Putting practitioners first

In another effort, called the Pennsylvania Psychological Association Practice Research Network, private practitioners aren’t just providing meaningful input, they are actively collaborating with researchers to define research questions, design research protocols and implement studies.

“Our philosophy is that since practitioners are the ones who know the issues they confront on a daily basis, they’re also the ones to decide which questions they want to pursue and get empirical data on,” says project co-founder Thomas D. Borkovec, PhD, a retired psychology professor at Pennsylvania State University.

The research network just completed a study that attempts to answer a question on many therapists’ minds: What takes place in therapy that can either help or hinder clients’ progress? To glean answers, both clients and therapists filled out cards after each session over an 18-month period. On one side, they described and rated helpful events, and on the other side, they described and rated hindering events.

Results in press at Psychotherapy: Research, Theory, Practice, and Training suggest that the most helpful interventions, as reported by both therapists and clients, were those that raised clients’ self-awareness. Neither therapists nor clients listed many hindering events, though both cited poor fit as the most unhelpful therapy circumstance.

In keeping with the general aim of the project, the study also demonstrated that there doesn’t need to be a distinction between research and practice, says the current chair of the network, Penn State researcher and psychology professor Louis Castonguay, PhD. “Many therapists were pleased with the fact that they were able to use data from client reports to immediately improve on their work,” he says.

In addition, a post-study survey gave researchers — who included the practitioners — insight into how to better involve other practitioners interested in doing this work, says Castonguay. While practitioners were glad to be involved in the research, parts of it weren’t easy, they said. It was difficult to remember to follow a precise research protocol after each session, for instance, and some complained that they or their clients weren’t compensated for their time. They also discussed ways they overcame these obstacles — for example, by discussing difficulties with other study practitioners or keeping their sights on the project goal when they started to feel frustrated.

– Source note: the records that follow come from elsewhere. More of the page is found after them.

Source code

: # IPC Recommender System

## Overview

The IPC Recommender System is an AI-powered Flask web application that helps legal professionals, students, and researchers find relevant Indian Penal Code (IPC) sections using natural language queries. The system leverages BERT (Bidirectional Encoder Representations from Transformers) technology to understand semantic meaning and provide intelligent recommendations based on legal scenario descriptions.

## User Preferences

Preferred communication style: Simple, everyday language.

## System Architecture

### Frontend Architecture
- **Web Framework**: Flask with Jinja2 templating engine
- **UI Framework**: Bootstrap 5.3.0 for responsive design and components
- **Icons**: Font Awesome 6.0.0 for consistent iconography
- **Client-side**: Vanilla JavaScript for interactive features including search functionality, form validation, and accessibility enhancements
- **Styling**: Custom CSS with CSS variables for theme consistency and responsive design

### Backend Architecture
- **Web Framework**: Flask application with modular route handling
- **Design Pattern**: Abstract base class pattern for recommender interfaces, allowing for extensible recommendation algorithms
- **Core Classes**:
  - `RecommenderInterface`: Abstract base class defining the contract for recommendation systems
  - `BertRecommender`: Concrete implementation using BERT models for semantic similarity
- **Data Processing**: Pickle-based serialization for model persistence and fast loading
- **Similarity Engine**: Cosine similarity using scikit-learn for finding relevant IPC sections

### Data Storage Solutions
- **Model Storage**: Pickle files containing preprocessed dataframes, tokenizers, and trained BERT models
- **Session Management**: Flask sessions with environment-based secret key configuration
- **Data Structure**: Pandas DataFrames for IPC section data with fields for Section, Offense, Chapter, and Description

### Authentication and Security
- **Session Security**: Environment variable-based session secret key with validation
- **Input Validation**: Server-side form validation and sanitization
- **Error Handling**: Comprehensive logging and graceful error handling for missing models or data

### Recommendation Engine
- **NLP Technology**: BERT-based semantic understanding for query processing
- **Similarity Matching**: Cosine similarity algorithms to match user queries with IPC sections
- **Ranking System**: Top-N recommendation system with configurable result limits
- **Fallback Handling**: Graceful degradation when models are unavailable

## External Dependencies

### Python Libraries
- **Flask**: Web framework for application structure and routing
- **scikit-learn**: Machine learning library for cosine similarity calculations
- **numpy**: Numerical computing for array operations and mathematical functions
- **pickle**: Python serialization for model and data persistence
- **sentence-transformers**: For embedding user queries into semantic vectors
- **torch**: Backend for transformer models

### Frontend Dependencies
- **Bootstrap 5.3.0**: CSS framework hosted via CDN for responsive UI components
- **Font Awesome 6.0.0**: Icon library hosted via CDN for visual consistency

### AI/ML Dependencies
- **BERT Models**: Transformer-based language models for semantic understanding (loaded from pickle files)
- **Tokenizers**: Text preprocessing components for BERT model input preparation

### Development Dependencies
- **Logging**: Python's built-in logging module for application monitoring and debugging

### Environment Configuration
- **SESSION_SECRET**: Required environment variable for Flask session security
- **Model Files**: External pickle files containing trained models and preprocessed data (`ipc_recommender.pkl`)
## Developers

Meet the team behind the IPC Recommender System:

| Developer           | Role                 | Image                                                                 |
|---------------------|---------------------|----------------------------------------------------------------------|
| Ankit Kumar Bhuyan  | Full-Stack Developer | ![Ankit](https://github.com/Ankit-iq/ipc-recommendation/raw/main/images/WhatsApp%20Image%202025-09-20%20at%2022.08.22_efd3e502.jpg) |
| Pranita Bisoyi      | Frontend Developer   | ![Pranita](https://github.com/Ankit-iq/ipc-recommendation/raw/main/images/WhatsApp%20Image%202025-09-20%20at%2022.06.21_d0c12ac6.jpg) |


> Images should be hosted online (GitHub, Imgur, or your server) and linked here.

Because the program has been so successful, Castonguay wants to spark other such networks across the United States and Canada to allow teams to pool data and share research designs. He’s already in contact with a number of groups interested in participating in such work.

Perhaps most important, the project shows that researchers and practitioners are on the same team — one that is seeking to understand how therapy works and how to make it better.

“It goes against the conventional wisdom that there’s this gap between research and practice,” he says. “There’s a gap, I think, because people don’t talk with one another.”